Founded in 1909, the college is private, non-profit and receives no funding from local, state or federal governments.
The college is the result of a life-long dream of William R. Moore, who was born near Huntsville, AL, in 1830. At the death of both parents, Moore, 12, was forced to leave school and work bare-footed as a farm hand for room and board and $2 a month.
At Age 15 he went to work as a sales clerk in Nashville. At 26 Moore moved to New York City, where he spent three years as a wholesale dry goods salesman. He moved to Memphis in 1859 and opened Wm. R. Moore & Co., wholesale dry goods distributor.
Mr. Moore served two years as a U.S. Congressman from 1881 to 1883 and two years in the Tennessee House of Representatives from 1889 to 1891. Mr. Moore married, but had no children. He died in 1909 and was buried at Forest Hill Cemetery.
The bulk of his estate was designated to establish a school. Although substantial at the time, the bequest of $500,000 was not enough to begin his dream. A group of prominent Memphians formed a board of trustees to invest the funds. After thirty years of investing, plus the bequest of the balance of his estate at his wife’s death, funds were adequate to purchase the land and begin construction of the school at its current location in 1938.
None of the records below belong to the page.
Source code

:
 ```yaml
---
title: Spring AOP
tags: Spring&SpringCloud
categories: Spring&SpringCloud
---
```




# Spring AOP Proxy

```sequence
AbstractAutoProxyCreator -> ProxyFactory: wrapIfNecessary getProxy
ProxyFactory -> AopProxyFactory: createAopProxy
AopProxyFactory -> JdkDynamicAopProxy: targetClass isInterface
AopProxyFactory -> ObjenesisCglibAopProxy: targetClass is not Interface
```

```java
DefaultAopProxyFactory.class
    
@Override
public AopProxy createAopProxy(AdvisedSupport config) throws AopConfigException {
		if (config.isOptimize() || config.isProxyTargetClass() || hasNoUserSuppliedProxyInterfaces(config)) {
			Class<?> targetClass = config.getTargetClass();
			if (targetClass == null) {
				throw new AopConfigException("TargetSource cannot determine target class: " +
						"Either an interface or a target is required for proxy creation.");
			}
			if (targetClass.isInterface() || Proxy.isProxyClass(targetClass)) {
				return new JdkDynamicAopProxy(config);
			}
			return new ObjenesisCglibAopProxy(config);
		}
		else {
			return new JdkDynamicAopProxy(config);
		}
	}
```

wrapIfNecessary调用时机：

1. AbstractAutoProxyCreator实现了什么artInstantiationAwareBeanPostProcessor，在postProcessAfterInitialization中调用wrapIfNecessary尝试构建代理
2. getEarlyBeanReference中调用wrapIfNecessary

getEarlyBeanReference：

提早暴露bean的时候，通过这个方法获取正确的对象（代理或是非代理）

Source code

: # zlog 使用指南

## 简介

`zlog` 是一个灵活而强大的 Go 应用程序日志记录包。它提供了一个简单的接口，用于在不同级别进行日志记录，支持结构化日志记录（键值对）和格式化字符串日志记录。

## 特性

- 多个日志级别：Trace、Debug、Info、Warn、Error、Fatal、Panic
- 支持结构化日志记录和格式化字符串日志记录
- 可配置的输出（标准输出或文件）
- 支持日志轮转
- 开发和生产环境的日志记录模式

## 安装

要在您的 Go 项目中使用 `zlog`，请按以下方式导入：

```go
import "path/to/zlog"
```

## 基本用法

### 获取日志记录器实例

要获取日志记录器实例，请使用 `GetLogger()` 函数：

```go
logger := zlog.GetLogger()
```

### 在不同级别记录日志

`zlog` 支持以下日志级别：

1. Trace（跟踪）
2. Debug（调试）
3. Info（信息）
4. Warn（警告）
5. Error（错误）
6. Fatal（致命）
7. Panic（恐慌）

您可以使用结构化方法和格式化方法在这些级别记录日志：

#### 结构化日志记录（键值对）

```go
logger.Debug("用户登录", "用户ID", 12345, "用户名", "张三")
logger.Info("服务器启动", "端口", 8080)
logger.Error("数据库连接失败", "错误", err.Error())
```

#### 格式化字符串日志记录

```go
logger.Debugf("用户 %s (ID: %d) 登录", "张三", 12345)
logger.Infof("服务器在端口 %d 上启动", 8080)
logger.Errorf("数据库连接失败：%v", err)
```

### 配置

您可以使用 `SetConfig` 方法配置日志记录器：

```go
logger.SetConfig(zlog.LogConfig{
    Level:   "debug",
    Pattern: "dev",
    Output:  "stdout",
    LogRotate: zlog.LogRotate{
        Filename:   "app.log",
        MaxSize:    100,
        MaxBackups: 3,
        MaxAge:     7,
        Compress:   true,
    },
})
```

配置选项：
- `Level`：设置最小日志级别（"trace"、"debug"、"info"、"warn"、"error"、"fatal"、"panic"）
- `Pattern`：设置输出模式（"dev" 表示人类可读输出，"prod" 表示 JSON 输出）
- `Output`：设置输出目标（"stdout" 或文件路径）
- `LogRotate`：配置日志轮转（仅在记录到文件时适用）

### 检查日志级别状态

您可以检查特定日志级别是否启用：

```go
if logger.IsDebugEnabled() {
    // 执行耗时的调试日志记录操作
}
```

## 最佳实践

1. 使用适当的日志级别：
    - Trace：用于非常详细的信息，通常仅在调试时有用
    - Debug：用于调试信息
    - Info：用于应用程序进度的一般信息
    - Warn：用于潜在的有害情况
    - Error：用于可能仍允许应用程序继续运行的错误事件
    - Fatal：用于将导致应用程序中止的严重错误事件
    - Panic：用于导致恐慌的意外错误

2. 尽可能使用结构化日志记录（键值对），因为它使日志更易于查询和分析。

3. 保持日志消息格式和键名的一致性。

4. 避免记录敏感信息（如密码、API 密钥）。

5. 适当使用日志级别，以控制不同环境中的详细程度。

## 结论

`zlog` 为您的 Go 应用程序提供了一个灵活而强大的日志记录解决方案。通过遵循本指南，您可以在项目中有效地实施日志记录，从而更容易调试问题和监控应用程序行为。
The first class convened in January of 1939, and Mr. Moore’s dream has continued uninterrupted. Initially no tuition was charged. Today approximately 65 percent of costs are paid from the college trust fund. The college curricula has evolved over the years to keep up with the needs of a changing job market. Moore Tech has provided important vocational training to tens of thousands of students throughout the mid-south.